DAU atas dasar celah fiskal untuk daerah provinsi dihitung berdasarkan perkalian
bobot provinsi bersangkutan dengan jumlah DAU seluruh provinsi. Untuk daerah
Kabupaten/Kota DAU atas dasar celah fiskal dihitung berdasarkan perkalian
bobot daerah kab/kota bersangkutan dengan jumlah DAU seluruh kab/kota.
Bobot provinsi merupakan perbandingan celah fiskal provinsi bersangkutan dan
total celah fiskal seluruh provinsi. Untuk daerah kabupaten/kota, bobot
merupakan perbandingan celah fiskal kab/kota bersangkutan dan total celah
fiskal seluruh kab/kota. Dasar perhitungan untuk kapasitas fiskal daerah
disediakan oleh lembaga statistik (BPS) atau lembaga pemerintah lain yang
berwenang. Sebagai ilustrasi, berikut adalah contoh penghitungan DAU
berdasarkan penjelasan UU No. 33/2004:
1. Contoh perhitungan : Kebutuhan Fiskal sama dengan Kapasitas Fiskal
Kebutuhan Fiskal = Rp 100 miliar
Kapasitas Fiskal = Rp 100 miliar
Alokasi Dasar = Rp 50 miliar
Celah Fiskal = Kebutuhan Fiskal – Kapasitas Fiskal
= Rp 100 miliar – Rp100 miliar = 0
DAU = Alokasi Dasar
Total DAU = Rp 50 miliar

2. Contoh penghitungan dalam hal celah fiskal negatif maka jumlah DAU yang
diterima Daerah adalah sebesar Alokasi Dasar setelah diperhitungkan
dengan celah fiskalnya.
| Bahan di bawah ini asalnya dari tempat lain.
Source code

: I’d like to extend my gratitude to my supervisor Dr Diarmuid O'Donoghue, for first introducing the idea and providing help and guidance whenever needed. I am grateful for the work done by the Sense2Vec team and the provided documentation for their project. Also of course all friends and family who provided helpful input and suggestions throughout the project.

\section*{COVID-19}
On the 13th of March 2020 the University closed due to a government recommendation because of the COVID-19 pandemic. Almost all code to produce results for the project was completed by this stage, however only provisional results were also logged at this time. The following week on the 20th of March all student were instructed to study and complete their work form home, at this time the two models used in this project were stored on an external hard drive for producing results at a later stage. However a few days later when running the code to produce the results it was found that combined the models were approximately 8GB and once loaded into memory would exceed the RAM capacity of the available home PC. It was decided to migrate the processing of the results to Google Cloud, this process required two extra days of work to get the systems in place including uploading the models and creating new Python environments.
Contoh perhitungan :
Kebutuhan Fiskal = Rp 100 miliar
Kapasitas Fiskal = Rp 125 miliar
Alokasi Dasar = Rp 50 miliar
Celah Fiskal = Kebutuhan Fiskal – Kapasitas Fiskal
= Rp 100 miliar – Rp 125 miliar = Rp-25 miliar
(negatif)
DAU = Alokasi Dasar + Celah Fiskal
Total DAU = Rp50 miliar + Rp-25 miliar = Rp25 miliar

3. Contoh perhitungan : Celah Fiskal (negatif) melebihi Alokasi Dasar

8
Kebutuhan Fiskal = Rp 100 miliar
Kapasitas Fiskal = Rp 175 miliar
Alokasi Dasar = Rp 50 miliar
Celah Fiskal = Kebutuhan Fiskal – Kapasitas Fiskal
= Rp 100 miliar – Rp 175 miliar = Rp-75 miliar
(negatif)
DAU = Celah Fiskal + Alokasi Dasar
Total DAU = Rp-75 miliar + Rp 50 miliar = Rp-25 miliar atau
disesuaikan menjadi Rp 0 (nol)

Secara implisit, perhitungan lewat formula sesuai contoh di atas menunjukkan


bahwa alokasi DAU bagi daerah yang potensi fiskalnya besar tetapi kebutuhan
fiskal kecil akan memperoleh alokasi DAU relatif kecil. Sebaliknya, daerah yang
potensi fiskalnya kecil, namun kebutuhan fiskal besar akan memperoleh alokasi
DAU relatif besar. Secara implisit, prinsip tersebut menegaskan fungsi DAU
sebagai faktor pemerataan kapasitas fiskal.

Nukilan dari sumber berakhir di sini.